Tuesday 16 October 2007

Beginnings and Endings

In Norman and Jeanne MacKenzie's 'The First Fabians' (1977) we learn that the early Fabian Sydney Olivier, "a great admirer of Morris, would read his work aloud to Margaret [his wife] in the evenings' - to the point, indeed, where 'they named their second child Brunhild after the heroine in Morris's romantic saga "Sigurd the Volsung"' (p.99). Shades of Samuel Taylor Coleridge, one can't help thinking, who used to name his children after whichever philosopher he happened to be reading at the time.

A less cheerful, rather more solemn, use of Morris's works was made by the prominent Christian Socialist Henry Scott Holland. For according to the 'Oxford Dictionary of National Biography', Scott Holland 'died in his house at Christ Church, Oxford, early on a Sunday morning, 17 March 1918, after reciting Wordsworth's "Yarrow Revisited" and having William Morris's "The House of the Wolfings" read to him' (vol 27, p.670). The whole of it, one asks in amazement?

There must be many other instances across the years of Morris's works being used to mark significant 'rites de passage' in his admirers' lives. It would certainly be interesting to draw a chrestomathy of such examples together...

Tuesday 9 October 2007

Pulling Pike out of the Thames

Occasionally the William Morris Society has organised boat journeys up the Thames from London to Kelmscott Manor in honour of those Morris and friends made in The Ark in the early 1880s, and which Guest, Dick Hammond and Clara make in 'News from Nowhere'.

However, to truly honour Morris's passion for the Thames, should the Society not also be organising fishing trips around Kelmscott?

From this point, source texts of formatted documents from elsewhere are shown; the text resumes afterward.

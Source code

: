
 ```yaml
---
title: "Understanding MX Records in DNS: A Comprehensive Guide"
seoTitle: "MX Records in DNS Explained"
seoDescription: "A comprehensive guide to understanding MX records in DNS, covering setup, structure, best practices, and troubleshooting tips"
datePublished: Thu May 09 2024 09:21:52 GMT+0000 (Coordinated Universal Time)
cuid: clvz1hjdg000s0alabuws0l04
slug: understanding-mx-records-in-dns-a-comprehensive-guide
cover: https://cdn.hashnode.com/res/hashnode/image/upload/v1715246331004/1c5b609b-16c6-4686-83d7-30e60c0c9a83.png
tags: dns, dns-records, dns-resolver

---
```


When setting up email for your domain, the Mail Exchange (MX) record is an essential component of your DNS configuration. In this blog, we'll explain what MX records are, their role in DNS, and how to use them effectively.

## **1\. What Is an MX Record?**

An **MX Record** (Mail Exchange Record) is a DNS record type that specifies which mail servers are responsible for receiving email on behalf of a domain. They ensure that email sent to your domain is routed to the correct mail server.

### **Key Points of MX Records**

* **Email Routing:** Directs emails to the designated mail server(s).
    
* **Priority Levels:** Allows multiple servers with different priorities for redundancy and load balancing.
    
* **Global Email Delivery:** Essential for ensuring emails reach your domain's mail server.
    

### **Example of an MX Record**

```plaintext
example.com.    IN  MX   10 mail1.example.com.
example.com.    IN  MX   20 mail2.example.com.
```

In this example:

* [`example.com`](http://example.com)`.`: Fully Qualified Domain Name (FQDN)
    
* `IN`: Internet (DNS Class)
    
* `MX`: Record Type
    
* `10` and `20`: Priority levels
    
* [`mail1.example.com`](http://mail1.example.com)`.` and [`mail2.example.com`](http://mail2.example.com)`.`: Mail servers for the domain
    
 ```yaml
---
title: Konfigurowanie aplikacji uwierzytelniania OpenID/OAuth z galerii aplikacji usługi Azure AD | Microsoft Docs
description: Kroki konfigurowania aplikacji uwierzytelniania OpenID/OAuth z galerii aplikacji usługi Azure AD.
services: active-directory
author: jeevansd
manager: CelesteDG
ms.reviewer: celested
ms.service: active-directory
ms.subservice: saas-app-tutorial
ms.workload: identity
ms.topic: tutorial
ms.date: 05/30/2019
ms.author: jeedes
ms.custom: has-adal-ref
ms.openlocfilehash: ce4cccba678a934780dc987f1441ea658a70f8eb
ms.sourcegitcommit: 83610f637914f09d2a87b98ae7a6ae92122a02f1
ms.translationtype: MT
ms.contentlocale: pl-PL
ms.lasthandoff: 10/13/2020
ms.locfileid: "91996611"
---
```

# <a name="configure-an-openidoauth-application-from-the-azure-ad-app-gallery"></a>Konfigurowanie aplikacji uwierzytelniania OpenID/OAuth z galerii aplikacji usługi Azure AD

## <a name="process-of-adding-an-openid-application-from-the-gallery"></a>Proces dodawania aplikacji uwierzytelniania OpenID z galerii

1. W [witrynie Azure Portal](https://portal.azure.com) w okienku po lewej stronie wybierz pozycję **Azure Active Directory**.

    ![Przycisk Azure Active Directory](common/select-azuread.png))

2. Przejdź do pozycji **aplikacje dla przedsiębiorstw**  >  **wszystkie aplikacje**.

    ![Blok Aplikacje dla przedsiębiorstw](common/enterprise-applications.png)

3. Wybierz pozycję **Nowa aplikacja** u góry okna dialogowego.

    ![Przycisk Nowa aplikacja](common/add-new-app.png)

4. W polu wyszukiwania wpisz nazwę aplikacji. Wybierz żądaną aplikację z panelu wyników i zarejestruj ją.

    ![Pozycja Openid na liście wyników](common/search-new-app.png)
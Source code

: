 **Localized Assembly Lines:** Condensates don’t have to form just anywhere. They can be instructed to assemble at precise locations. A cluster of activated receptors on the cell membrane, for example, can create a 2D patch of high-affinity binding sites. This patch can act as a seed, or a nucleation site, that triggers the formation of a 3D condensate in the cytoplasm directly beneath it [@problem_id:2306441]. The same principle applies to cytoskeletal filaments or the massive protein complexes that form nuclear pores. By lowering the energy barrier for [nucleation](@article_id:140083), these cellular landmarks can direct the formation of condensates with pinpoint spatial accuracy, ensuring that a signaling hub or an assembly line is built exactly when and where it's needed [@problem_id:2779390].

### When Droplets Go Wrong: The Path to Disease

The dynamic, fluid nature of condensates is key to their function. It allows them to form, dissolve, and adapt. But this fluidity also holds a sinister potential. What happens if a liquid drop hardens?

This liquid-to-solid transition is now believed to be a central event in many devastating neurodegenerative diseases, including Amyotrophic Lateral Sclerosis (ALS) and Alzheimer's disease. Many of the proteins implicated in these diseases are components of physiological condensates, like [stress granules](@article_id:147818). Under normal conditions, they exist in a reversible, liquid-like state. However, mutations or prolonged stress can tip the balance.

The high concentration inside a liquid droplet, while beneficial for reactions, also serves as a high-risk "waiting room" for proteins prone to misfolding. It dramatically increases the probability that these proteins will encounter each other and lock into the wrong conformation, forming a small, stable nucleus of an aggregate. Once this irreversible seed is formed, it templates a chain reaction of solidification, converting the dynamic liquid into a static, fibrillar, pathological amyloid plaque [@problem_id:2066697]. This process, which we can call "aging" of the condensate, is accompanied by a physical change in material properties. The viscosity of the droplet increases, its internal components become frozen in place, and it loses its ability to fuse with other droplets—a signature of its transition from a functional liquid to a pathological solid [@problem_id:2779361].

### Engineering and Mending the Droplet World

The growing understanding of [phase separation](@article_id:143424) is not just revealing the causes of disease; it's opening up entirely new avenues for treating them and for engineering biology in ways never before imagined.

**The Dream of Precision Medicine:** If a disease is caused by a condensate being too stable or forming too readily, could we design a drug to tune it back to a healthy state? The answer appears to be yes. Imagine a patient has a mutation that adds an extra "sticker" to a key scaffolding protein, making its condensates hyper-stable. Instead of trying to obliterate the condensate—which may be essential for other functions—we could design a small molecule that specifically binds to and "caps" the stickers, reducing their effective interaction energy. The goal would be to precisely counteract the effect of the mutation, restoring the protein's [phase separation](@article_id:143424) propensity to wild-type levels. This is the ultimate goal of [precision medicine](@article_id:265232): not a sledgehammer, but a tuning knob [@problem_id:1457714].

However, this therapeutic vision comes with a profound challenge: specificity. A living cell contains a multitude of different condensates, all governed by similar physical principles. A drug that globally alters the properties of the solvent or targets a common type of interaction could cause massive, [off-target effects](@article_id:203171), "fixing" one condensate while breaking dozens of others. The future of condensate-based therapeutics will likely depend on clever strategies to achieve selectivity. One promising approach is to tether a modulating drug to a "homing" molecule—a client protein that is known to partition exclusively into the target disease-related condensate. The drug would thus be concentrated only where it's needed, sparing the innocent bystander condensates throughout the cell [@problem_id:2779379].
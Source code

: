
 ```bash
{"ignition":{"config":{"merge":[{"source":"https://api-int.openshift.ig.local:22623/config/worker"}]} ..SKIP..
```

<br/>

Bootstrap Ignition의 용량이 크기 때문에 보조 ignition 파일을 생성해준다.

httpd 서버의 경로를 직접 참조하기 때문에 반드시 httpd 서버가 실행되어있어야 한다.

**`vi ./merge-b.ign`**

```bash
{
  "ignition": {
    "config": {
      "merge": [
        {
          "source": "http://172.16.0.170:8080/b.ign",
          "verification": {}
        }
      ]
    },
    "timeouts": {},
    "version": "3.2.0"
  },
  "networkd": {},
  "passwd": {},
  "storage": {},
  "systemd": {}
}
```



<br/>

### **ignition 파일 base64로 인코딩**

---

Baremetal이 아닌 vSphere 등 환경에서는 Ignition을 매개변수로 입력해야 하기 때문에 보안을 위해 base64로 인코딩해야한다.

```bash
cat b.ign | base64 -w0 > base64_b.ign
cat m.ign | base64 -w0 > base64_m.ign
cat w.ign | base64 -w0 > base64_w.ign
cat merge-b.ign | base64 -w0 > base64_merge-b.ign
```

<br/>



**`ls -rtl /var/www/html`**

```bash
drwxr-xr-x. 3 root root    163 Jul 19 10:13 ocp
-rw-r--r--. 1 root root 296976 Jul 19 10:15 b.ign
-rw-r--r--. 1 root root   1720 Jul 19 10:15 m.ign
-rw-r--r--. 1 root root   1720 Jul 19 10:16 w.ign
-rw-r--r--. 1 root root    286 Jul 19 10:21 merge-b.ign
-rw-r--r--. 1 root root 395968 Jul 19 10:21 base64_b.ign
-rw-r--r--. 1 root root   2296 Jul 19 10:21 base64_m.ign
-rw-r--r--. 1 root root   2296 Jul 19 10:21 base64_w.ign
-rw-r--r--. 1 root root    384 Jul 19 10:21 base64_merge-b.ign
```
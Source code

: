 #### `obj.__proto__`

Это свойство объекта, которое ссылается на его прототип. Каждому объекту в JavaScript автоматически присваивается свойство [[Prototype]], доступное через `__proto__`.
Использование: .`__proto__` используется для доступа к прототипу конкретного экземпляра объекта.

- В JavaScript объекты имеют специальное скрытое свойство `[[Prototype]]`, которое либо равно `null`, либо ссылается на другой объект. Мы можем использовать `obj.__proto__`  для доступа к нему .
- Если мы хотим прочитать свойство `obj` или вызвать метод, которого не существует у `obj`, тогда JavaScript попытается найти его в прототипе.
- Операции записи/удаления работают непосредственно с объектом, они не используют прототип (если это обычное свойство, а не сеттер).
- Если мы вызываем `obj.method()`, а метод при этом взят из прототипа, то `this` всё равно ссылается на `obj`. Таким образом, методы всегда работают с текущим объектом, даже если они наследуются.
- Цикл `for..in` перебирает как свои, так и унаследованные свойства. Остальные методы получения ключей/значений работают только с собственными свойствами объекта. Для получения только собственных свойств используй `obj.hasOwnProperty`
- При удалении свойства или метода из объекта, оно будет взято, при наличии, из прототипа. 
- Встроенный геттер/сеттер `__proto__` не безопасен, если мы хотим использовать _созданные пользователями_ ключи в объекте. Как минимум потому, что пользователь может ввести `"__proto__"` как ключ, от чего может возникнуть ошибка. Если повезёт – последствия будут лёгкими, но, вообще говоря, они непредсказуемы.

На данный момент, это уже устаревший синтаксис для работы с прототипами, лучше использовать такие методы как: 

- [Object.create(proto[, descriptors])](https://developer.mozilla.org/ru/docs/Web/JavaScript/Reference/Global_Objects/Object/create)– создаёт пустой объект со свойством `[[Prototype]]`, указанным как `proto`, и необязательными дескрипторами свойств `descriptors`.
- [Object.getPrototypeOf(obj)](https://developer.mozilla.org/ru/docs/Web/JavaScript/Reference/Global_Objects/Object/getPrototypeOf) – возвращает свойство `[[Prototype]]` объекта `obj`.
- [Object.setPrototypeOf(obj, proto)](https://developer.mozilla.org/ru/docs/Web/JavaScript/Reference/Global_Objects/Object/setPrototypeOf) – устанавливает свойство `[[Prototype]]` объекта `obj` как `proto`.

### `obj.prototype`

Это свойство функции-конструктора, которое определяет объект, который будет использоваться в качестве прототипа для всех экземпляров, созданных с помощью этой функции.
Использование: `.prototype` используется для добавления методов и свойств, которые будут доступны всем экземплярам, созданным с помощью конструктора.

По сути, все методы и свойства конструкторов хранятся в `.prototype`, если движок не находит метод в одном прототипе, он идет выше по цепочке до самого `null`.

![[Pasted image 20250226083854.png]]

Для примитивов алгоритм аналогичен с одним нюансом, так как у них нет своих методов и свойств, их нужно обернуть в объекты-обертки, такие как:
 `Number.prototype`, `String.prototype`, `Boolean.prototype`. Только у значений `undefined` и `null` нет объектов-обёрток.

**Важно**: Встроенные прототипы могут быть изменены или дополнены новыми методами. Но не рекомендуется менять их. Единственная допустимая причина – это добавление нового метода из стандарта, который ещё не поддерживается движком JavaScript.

Here, for instance, is Morris on a piscatorial expedition in February 1877: 'We got a few small perch & 3 pike, Ellis a big one 9 1/2 lbs, at Goblin Reach - he was so happy - Ellis, not the pike'. Or, on an even better day a year or so later, 'Edgar got three smallish pikes: on the other hand Ellis captured a monster under the willow on the Berkshire side of the Old-Weir pool: he weighed 17 lbs'. Morris even on occasion managed to rope his wife into these fishing outings. Writing to his daughter in August 1888 he notes: 'your mother went with me (walking) and my fishing-rod to the infallible hole near Buscot, & sure enough I got 3 perch there'.

So there we are! My suggestion for the next Morris Society expedition is, accordingly, pike fishing at Goblin Reach and the Old-Weir Pool and some serious detective work to establish what Morris meant by his 'infallible hole near Buscot'. The rewards? Monstrous pike every bit as eerie and scary as those celebrated in the famous Ted Hughes poem on the topic.

William Morris Club in Oxford?

According to M.P. Ashley and C.T. Saunders in 'Red Oxford' (2nd edition, 1933), "In 1928 and 1929 members of the Labour Club ran, but as an independent organisation called the William Morris Club, a club room where meals could be obtained. It was situated first in Queen Street, later in the High" (p.43).

Does anybody know more of this Morris Club than just the name? Was it some kind of rallying point for the left in the Oxford University Labour Club, or was it really just a glorified cafe?